Sun Jul 14 02:53:44 PDT 2002 — There seems to have been a power outage in Northern Santa Rosa, and we’ve noticed a number of T1 and DSL customers went offline. The T1 and ATG DSL customers now seem to be back online, but we have not been able to verify that the PacBell DSL customers are back up. Please let us know ASAP if you have any problems with your connection due to this event. -Dane, Matt and Russell (Xponentia)
Our move of primary core storage and servers…
Sun Jul 14 02:47:37 PDT 2002 — Our move of primary core storage and servers has been delayed due to problems getting the tape backup completed, indexed and verified. The full backup started at 5am Saturday, and as of 2am Sunday, is complete but not yet fully indexed, so it cannot be tested. For this reason, we’ve postponed the move of the storage array and all associated servers until the same time next weekend.
Instead, we’ll be doing a number of clean-up activities this evening, many of which are slightly service affecting. Steve will be doing a bit of tidying and rearranging of the 1003 dial pool, and customers will be disconnected as he moves equipment around. Nathan is planning to swap a T3 port adapter in one of the Cisco 7507s here for a HSSI, and expects about 30 seconds of inability to reach sites connected via Cable & Wireless. -Dane, Matt, Steve, Nathan and Kelsey
News Server Updates: We’ve just completed a…
Sat Jul 13 04:09:42 PDT 2002 — News Server Updates: We’ve just completed a software upgrade to bring us up to the latest stable version of Typhoon, the news server software we use on our news reader box. We’ll be keeping a close eye on the news server over the next few days to see if this resolves the problems that it has been having this past week. -Kelsey UPDATE: The problems appear to have been resolved by the new version of Typhoon. It’s ran problem free for more than 12 hours. -Kelsey
Night Op – We’re planning to move our core…
Fri Jul 12 01:24:53 PDT 2002 — Night Op – We’re planning to move our core disk storage architecture on Sunday morning, with downtime beginning at about 1am.

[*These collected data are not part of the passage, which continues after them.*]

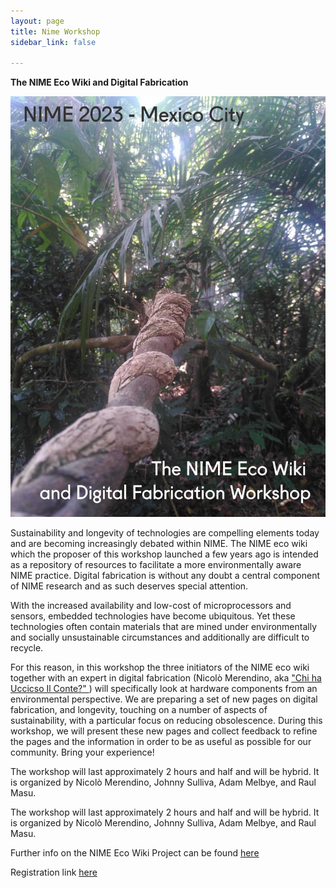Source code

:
 ```yaml
---
layout: page
title: Nime Workshop
sidebar_link: false

---
```


<p> <b>The NIME Eco Wiki and Digital Fabrication </b>


</p>

<img src="img/nime1.jpg" alt="Mountain View">

<p>
Sustainability and longevity of technologies are compelling elements today and are becoming increasingly debated within NIME. The NIME eco wiki which the proposer of this workshop launched a few years ago is intended as a repository of resources to facilitate a more environmentally aware NIME practice. Digital fabrication is without any doubt a central component of NIME research and as such deserves special attention. 
</p>

<p>
With the increased availability and low-cost of microprocessors and sensors, embedded technologies have become ubiquitous. Yet these technologies often contain materials that are mined under environmentally and socially unsustainable circumstances and additionally are difficult to recycle.
</p>

<p>
For this reason, in this workshop the three initiators of the NIME eco wiki together with an expert in digital fabrication (Nicolò Merendino, aka <a href="https://chihauccisoilconte.eu/" target="_blank"> "Chi ha Uccicso Il Conte?" </a> ) will specifically look at hardware components from an environmental perspective. 
We are preparing a set of new pages on digital fabrication, and longevity, touching on a number of aspects of sustainability, with a particular focus on reducing obsolescence. During this workshop, we will present these new pages and collect feedback to refine the pages and the information in order to be as useful as possible for our community. Bring your experience!
</p>

<p>
The workshop will last approximately 2 hours and half and will be hybrid. It is organized by Nicolò Merendino, Johnny Sulliva, Adam Melbye, and Raul Masu.
</p>

<p>
The workshop will last approximately 2 hours and half and will be hybrid. It is organized by Nicolò Merendino, Johnny Sulliva, Adam Melbye, and Raul Masu.
</p>

Further info on the NIME Eco Wiki Project can be found <a href="https://docs.google.com/forms/d/e/1FAIpQLSdR1TShWqvyrDkm3hA7FdsTwf3DHtdGRCHJVPGEQ-gXaQ9y4A/viewform?usp=send_form" target="_blank">here </a><br> 

Registration link <a href="https://eco.nime.org/ " target="_blank">here </a><br> 













<p> <br> </p>
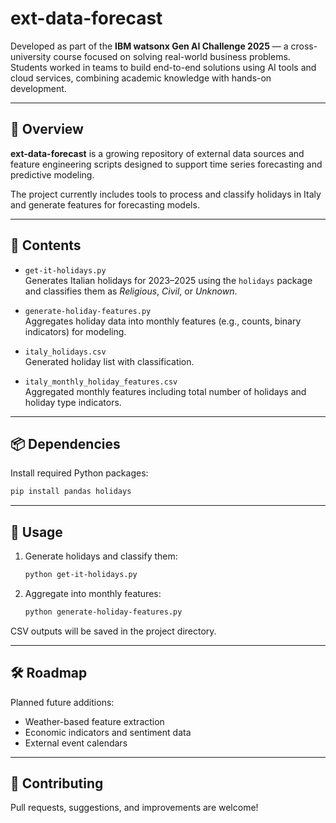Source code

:# ext-data-forecast

Developed as part of the **IBM watsonx Gen AI Challenge 2025** — a cross-university course focused on solving real-world business problems. Students worked in teams to build end-to-end solutions using AI tools and cloud services, combining academic knowledge with hands-on development.

---

## 📌 Overview

**ext-data-forecast** is a growing repository of external data sources and feature engineering scripts designed to support time series forecasting and predictive modeling.

The project currently includes tools to process and classify holidays in Italy and generate features for forecasting models.

---

## 📁 Contents

- `get-it-holidays.py`  
  Generates Italian holidays for 2023–2025 using the `holidays` package and classifies them as *Religious*, *Civil*, or *Unknown*.

- `generate-holiday-features.py`  
  Aggregates holiday data into monthly features (e.g., counts, binary indicators) for modeling.

- `italy_holidays.csv`  
  Generated holiday list with classification.

- `italy_monthly_holiday_features.csv`  
  Aggregated monthly features including total number of holidays and holiday type indicators.

---

## 📦 Dependencies

Install required Python packages:

```bash
pip install pandas holidays
```

---

## 🚀 Usage

1. Generate holidays and classify them:
   ```bash
   python get-it-holidays.py
   ```

2. Aggregate into monthly features:
   ```bash
   python generate-holiday-features.py
   ```

CSV outputs will be saved in the project directory.

---

## 🛠️ Roadmap

Planned future additions:

- Weather-based feature extraction
- Economic indicators and sentiment data
- External event calendars

---

## 🤝 Contributing

Pull requests, suggestions, and improvements are welcome!
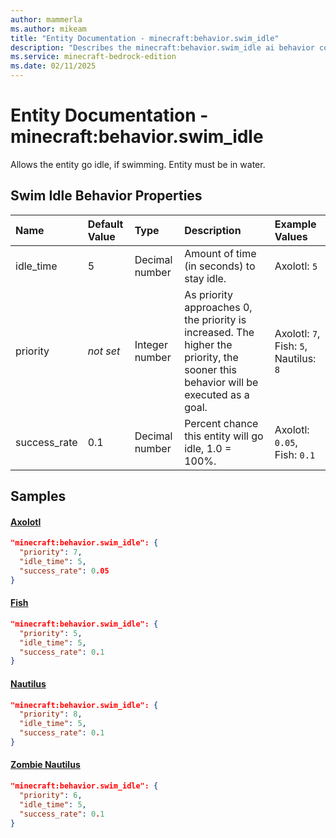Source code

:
 ```yaml
---
author: mammerla
ms.author: mikeam
title: "Entity Documentation - minecraft:behavior.swim_idle"
description: "Describes the minecraft:behavior.swim_idle ai behavior component"
ms.service: minecraft-bedrock-edition
ms.date: 02/11/2025 
---
```


# Entity Documentation - minecraft:behavior.swim_idle

Allows the entity go idle, if swimming. Entity must be in water.


## Swim Idle Behavior Properties

|Name       |Default Value |Type |Description |Example Values |
|:----------|:-------------|:----|:-----------|:------------- |
| idle_time | 5 | Decimal number | Amount of time (in seconds) to stay idle. | Axolotl: `5` | 
| priority | *not set* | Integer number | As priority approaches 0, the priority is increased. The higher the priority, the sooner this behavior will be executed as a goal. | Axolotl: `7`, Fish: `5`, Nautilus: `8` | 
| success_rate | 0.1 | Decimal number | Percent chance this entity will go idle, 1.0 = 100%. | Axolotl: `0.05`, Fish: `0.1` | 

## Samples

#### [Axolotl](https://github.com/Mojang/bedrock-samples/tree/preview/behavior_pack/entities/axolotl.json)


```json
"minecraft:behavior.swim_idle": {
  "priority": 7,
  "idle_time": 5,
  "success_rate": 0.05
}
```

#### [Fish](https://github.com/Mojang/bedrock-samples/tree/preview/behavior_pack/entities/fish.json)


```json
"minecraft:behavior.swim_idle": {
  "priority": 5,
  "idle_time": 5,
  "success_rate": 0.1
}
```

#### [Nautilus](https://github.com/Mojang/bedrock-samples/tree/preview/behavior_pack/entities/nautilus.json)


```json
"minecraft:behavior.swim_idle": {
  "priority": 8,
  "idle_time": 5,
  "success_rate": 0.1
}
```

#### [Zombie Nautilus](https://github.com/Mojang/bedrock-samples/tree/preview/behavior_pack/entities/zombie_nautilus.json)


```json
"minecraft:behavior.swim_idle": {
  "priority": 6,
  "idle_time": 5,
  "success_rate": 0.1
}
```
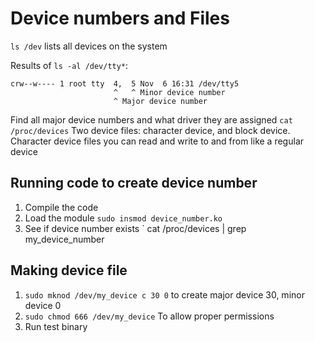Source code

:# Device numbers and Files

`ls /dev` lists all devices on the system


Results of `ls -al /dev/tty*`:
```
crw--w---- 1 root tty  4,  5 Nov  6 16:31 /dev/tty5
                       ^   ^ Minor device number
                       ^ Major device number
```

Find all major device numbers and what driver they are assigned `cat  /proc/devices`
Two device files: character device, and block device. Character device files you can read and write to and from like a regular device

## Running code to create device number
1. Compile the code
2. Load the module `sudo insmod device_number.ko`
3. See if device number exists ` cat /proc/devices | grep my_device_number

## Making device file
1. `sudo mknod /dev/my_device c 30 0` to create major device 30, minor device 0
2. `sudo chmod 666 /dev/my_device` To allow proper permissions
3. Run test binary
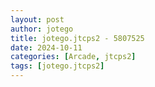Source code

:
 ```yaml
---
layout: post
author: jotego
title: jotego.jtcps2 - 5807525
date: 2024-10-11
categories: [Arcade, jtcps2]
tags: [jotego.jtcps2]
---
```


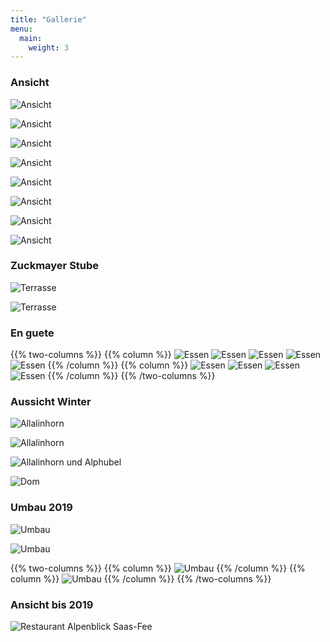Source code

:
 ```yaml
---
title: "Gallerie"
menu:
  main:
    weight: 3
---
```

### Ansicht
![Ansicht](../images/Alpenblick_Ansicht_01.jpg "Ansicht")

![Ansicht](../images/Alpenblick_Ansicht_02.jpg "Ansicht")

![Ansicht](../images/Alpenblick_Ansicht_03.jpg "Ansicht")

![Ansicht](../images/Alpenblick_Ansicht_04.jpg "Ansicht")

![Ansicht](../images/Alpenblick_Ansicht_05.jpg "Ansicht")

![Ansicht](../images/Alpenblick_Ansicht_06.jpg "Ansicht")

![Ansicht](../images/Alpenblick_Ansicht_07.jpg "Ansicht")

![Ansicht](../images/Alpenblick_Ansicht_08.jpg "Ansicht")

### Zuckmayer Stube
![Terrasse](../images/Alpenblick_Innen_01.jpg "Terrasse")

![Terrasse](../images/Alpenblick_Innen_02.jpg "Terrasse")

### En guete

{{% two-columns %}}
{{% column %}}
![Essen](../images/Alpenblick_Essen_01.jpg "Essen")
![Essen](../images/Alpenblick_Essen_03.jpg "Essen")
![Essen](../images/Alpenblick_Essen_05.jpg "Essen")
![Essen](../images/Alpenblick_Essen_07.jpg "Essen")
![Essen](../images/Alpenblick_Essen_09.jpg "Essen")
{{% /column %}}
{{% column %}}
![Essen](../images/Alpenblick_Essen_12.jpg "Essen")
![Essen](../images/Alpenblick_Essen_06.jpg "Essen")
![Essen](../images/Alpenblick_Essen_11.jpg "Essen")
![Essen](../images/Alpenblick_Essen_10.jpg "Essen")
{{% /column %}}
{{% /two-columns %}}

### Aussicht Winter
![Allalinhorn](../images/Allalinhorn_01.jpg "Allalinhorn")

![Allalinhorn](../images/Allalinhorn_02.jpg "Allalinhorn")

![Allalinhorn und Alphubel](../images/Alpenblick_Allalinhorn_und_Alphubel.jpg "Allalinhorn und Alphubel")

![Dom](../images/Alpenblick_Dom.jpg "Dom")

### Umbau 2019
![Umbau](../images/Alpenblick_Umbau_03.jpg "Umbau")

![Umbau](../images/Alpenblick_Umbau_04.jpg "Umbau")

{{% two-columns %}}
{{% column %}}
![Umbau](../images/Alpenblick_Umbau_02.jpg "Umbau")
{{% /column %}}
{{% column %}}
![Umbau](../images/Alpenblick_Umbau_05.jpg "Umbau")
{{% /column %}}
{{% /two-columns %}}

### Ansicht bis 2019
![Restaurant Alpenblick Saas-Fee](../images/Restaurant_Alpenblick_Saas_Fee.jpg "Restaurant Alpenblick Saas-Fee")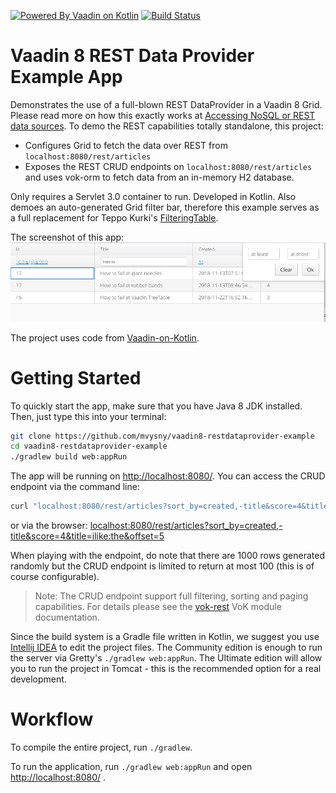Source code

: [![Powered By Vaadin on Kotlin](http://vaadinonkotlin.eu/iconography/vok_badge.svg)](http://vaadinonkotlin.eu)
[![Build Status](https://travis-ci.org/mvysny/vaadin8-restdataprovider-example.svg?branch=master)](https://travis-ci.org/mvysny/vaadin8-restdataprovider-example)

# Vaadin 8 REST Data Provider Example App

Demonstrates the use of a full-blown REST DataProvider in a Vaadin 8 Grid. Please read more on
how this exactly works at [Accessing NoSQL or REST data sources](http://www.vaadinonkotlin.eu/nosql_rest_datasources.html).
To demo the REST capabilities totally standalone, this project:

* Configures Grid to fetch the data over REST from `localhost:8080/rest/articles`
* Exposes the REST CRUD endpoints on `localhost:8080/rest/articles` and uses vok-orm to fetch
data from an in-memory H2 database.

Only requires a Servlet 3.0 container to run. Developed in Kotlin. Also demoes an auto-generated
Grid filter bar, therefore this example serves as a full replacement for Teppo Kurki's
[FilteringTable](https://vaadin.com/directory/component/filteringtable).

The screenshot of this app:
![Screenshot](screenshot.png)

The project uses code from [Vaadin-on-Kotlin](http://vaadinonkotlin.eu).

# Getting Started

To quickly start the app, make sure that you have Java 8 JDK installed. Then, just type this into your terminal:

```bash
git clone https://github.com/mvysny/vaadin8-restdataprovider-example
cd vaadin8-restdataprovider-example
./gradlew build web:appRun
```

The app will be running on [http://localhost:8080/](http://localhost:8080/). You can access the CRUD endpoint via
the command line:

```bash
curl "localhost:8080/rest/articles?sort_by=created,-title&score=4&title=ilike:the&offset=5"
```

or via the browser: [localhost:8080/rest/articles?sort_by=created,-title&score=4&title=ilike:the&offset=5](http://localhost:8080/rest/articles?sort_by=created,-title&score=4&title=ilike:the&offset=5)

When playing with the endpoint, do note that there are 1000 rows generated randomly but
the CRUD endpoint is limited to return at most 100 (this is of course configurable).

> Note: The CRUD endpoint support full filtering, sorting and paging capabilities.
For details please see the [vok-rest](https://github.com/mvysny/vaadin-on-kotlin/tree/master/vok-rest)
VoK module documentation.

Since the build system is a Gradle file written in Kotlin, we suggest you use [Intellij IDEA](https://www.jetbrains.com/idea/download)
to edit the project files. The Community edition is enough to run the server
via Gretty's `./gradlew web:appRun`. The Ultimate edition will allow you to run the project in Tomcat - this is the recommended
option for a real development.

# Workflow

To compile the entire project, run `./gradlew`.

To run the application, run `./gradlew web:appRun` and open [http://localhost:8080/](http://localhost:8080/) .

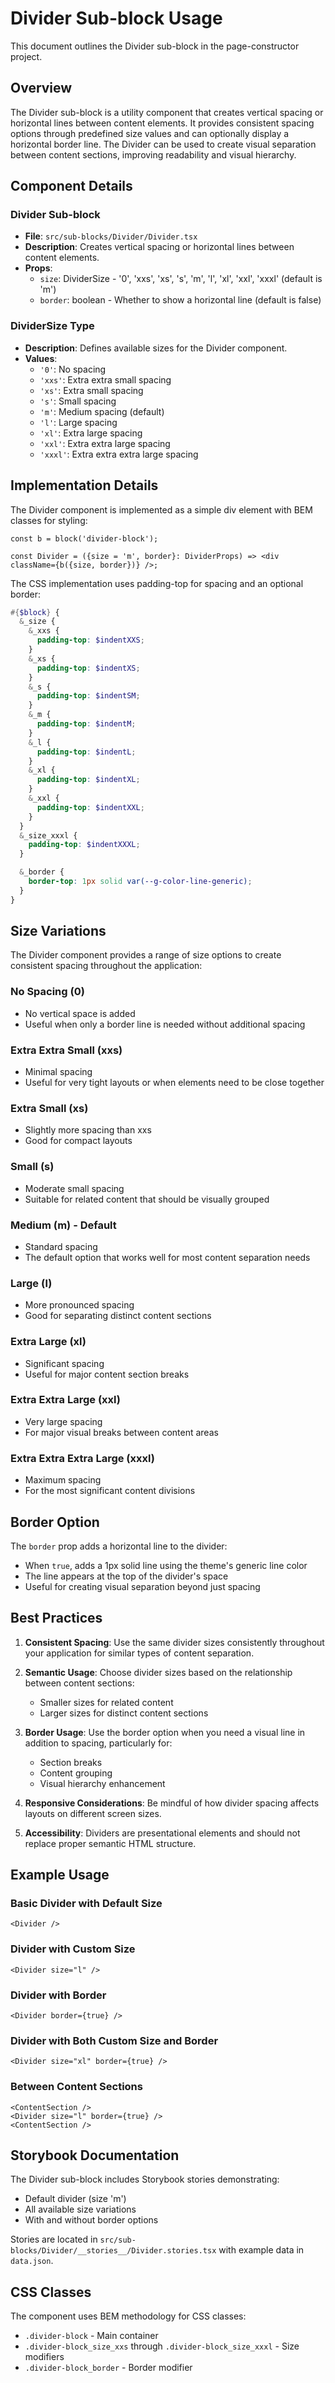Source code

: # Divider Sub-block Usage

This document outlines the Divider sub-block in the page-constructor project.

## Overview

The Divider sub-block is a utility component that creates vertical spacing or horizontal lines between content elements. It provides consistent spacing options through predefined size values and can optionally display a horizontal border line. The Divider can be used to create visual separation between content sections, improving readability and visual hierarchy.

## Component Details

### Divider Sub-block

- **File**: `src/sub-blocks/Divider/Divider.tsx`
- **Description**: Creates vertical spacing or horizontal lines between content elements.
- **Props**:
  - `size`: DividerSize - '0', 'xxs', 'xs', 's', 'm', 'l', 'xl', 'xxl', 'xxxl' (default is 'm')
  - `border`: boolean - Whether to show a horizontal line (default is false)

### DividerSize Type

- **Description**: Defines available sizes for the Divider component.
- **Values**:
  - `'0'`: No spacing
  - `'xxs'`: Extra extra small spacing
  - `'xs'`: Extra small spacing
  - `'s'`: Small spacing
  - `'m'`: Medium spacing (default)
  - `'l'`: Large spacing
  - `'xl'`: Extra large spacing
  - `'xxl'`: Extra extra large spacing
  - `'xxxl'`: Extra extra extra large spacing

## Implementation Details

The Divider component is implemented as a simple div element with BEM classes for styling:

```tsx
const b = block('divider-block');

const Divider = ({size = 'm', border}: DividerProps) => <div className={b({size, border})} />;
```

The CSS implementation uses padding-top for spacing and an optional border:

```scss
#{$block} {
  &_size {
    &_xxs {
      padding-top: $indentXXS;
    }
    &_xs {
      padding-top: $indentXS;
    }
    &_s {
      padding-top: $indentSM;
    }
    &_m {
      padding-top: $indentM;
    }
    &_l {
      padding-top: $indentL;
    }
    &_xl {
      padding-top: $indentXL;
    }
    &_xxl {
      padding-top: $indentXXL;
    }
  }
  &_size_xxxl {
    padding-top: $indentXXXL;
  }

  &_border {
    border-top: 1px solid var(--g-color-line-generic);
  }
}
```

## Size Variations

The Divider component provides a range of size options to create consistent spacing throughout the application:

### No Spacing (0)

- No vertical space is added
- Useful when only a border line is needed without additional spacing

### Extra Extra Small (xxs)

- Minimal spacing
- Useful for very tight layouts or when elements need to be close together

### Extra Small (xs)

- Slightly more spacing than xxs
- Good for compact layouts

### Small (s)

- Moderate small spacing
- Suitable for related content that should be visually grouped

### Medium (m) - Default

- Standard spacing
- The default option that works well for most content separation needs

### Large (l)

- More pronounced spacing
- Good for separating distinct content sections

### Extra Large (xl)

- Significant spacing
- Useful for major content section breaks

### Extra Extra Large (xxl)

- Very large spacing
- For major visual breaks between content areas

### Extra Extra Extra Large (xxxl)

- Maximum spacing
- For the most significant content divisions

## Border Option

The `border` prop adds a horizontal line to the divider:

- When `true`, adds a 1px solid line using the theme's generic line color
- The line appears at the top of the divider's space
- Useful for creating visual separation beyond just spacing

## Best Practices

1. **Consistent Spacing**: Use the same divider sizes consistently throughout your application for similar types of content separation.

2. **Semantic Usage**: Choose divider sizes based on the relationship between content sections:

   - Smaller sizes for related content
   - Larger sizes for distinct content sections

3. **Border Usage**: Use the border option when you need a visual line in addition to spacing, particularly for:

   - Section breaks
   - Content grouping
   - Visual hierarchy enhancement

4. **Responsive Considerations**: Be mindful of how divider spacing affects layouts on different screen sizes.

5. **Accessibility**: Dividers are presentational elements and should not replace proper semantic HTML structure.

## Example Usage

### Basic Divider with Default Size

```tsx
<Divider />
```

### Divider with Custom Size

```tsx
<Divider size="l" />
```

### Divider with Border

```tsx
<Divider border={true} />
```

### Divider with Both Custom Size and Border

```tsx
<Divider size="xl" border={true} />
```

### Between Content Sections

```tsx
<ContentSection />
<Divider size="l" border={true} />
<ContentSection />
```

## Storybook Documentation

The Divider sub-block includes Storybook stories demonstrating:

- Default divider (size 'm')
- All available size variations
- With and without border options

Stories are located in `src/sub-blocks/Divider/__stories__/Divider.stories.tsx` with example data in `data.json`.

## CSS Classes

The component uses BEM methodology for CSS classes:

- `.divider-block` - Main container
- `.divider-block_size_xxs` through `.divider-block_size_xxxl` - Size modifiers
- `.divider-block_border` - Border modifier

Our Network Appliance F740 network file system cluster is the basis of Sonic.net’s storage solution. All user data resides on the two NetApp filers, and they’re configured in a completely redundant configuration. The drives are dual-channel fiber arbitrated loops, and are served by redundant processor heads. The units are RAID level four, WAFL filesystems, and include redundant power and cabling to all disks and the network itself at Gigabit speeds.
The move of the disk shelves themselves will be a service affecting move, and during the time that they are in transit, local web and ftp hosting, email and shell will be unavailable. Dialup, DSL and web browsing will be unaffected. We expect the downtime to be between an hour and an hour and a half, beginning just after 1am on Sunday morning. Actual server moves of redundant systems will begin at 11pm Saturday night, but these changes should be transparent.
The move to the new datacenter is nearing completion for Sonic.net equipment, and it’s been a good opportunity to redesign a number of network elements. Downtime has been very brief, and we appreciate your patience with any interruptions noted in the MOTD. -Dane
Night Op – Redback SMS and DSL customer move.
Wed Jul 10 18:58:53 PDT 2002 — Night Op – Redback SMS and DSL customer move. Tonight we will be moving the ATM DS3 which terminates Pac Bell DSL and FRATM customers. It is scheduled to take place at 3am and should last about 30-40 minutes as we relocate the equipment to the new data center.
Update: The move of the RedBack SMS DSL router and PacBell DSL customers is complete. Downtime was about twenty minutes. Pacific Bell did a great job of moving this circuit quickly and efficiently, and we had a very smooth transition of the equipment. -Matt, Dane, Eli, Kelsey, Nathan and Mike(2) from PacBell
News Server Issues: news.sonic.net, our NNTP…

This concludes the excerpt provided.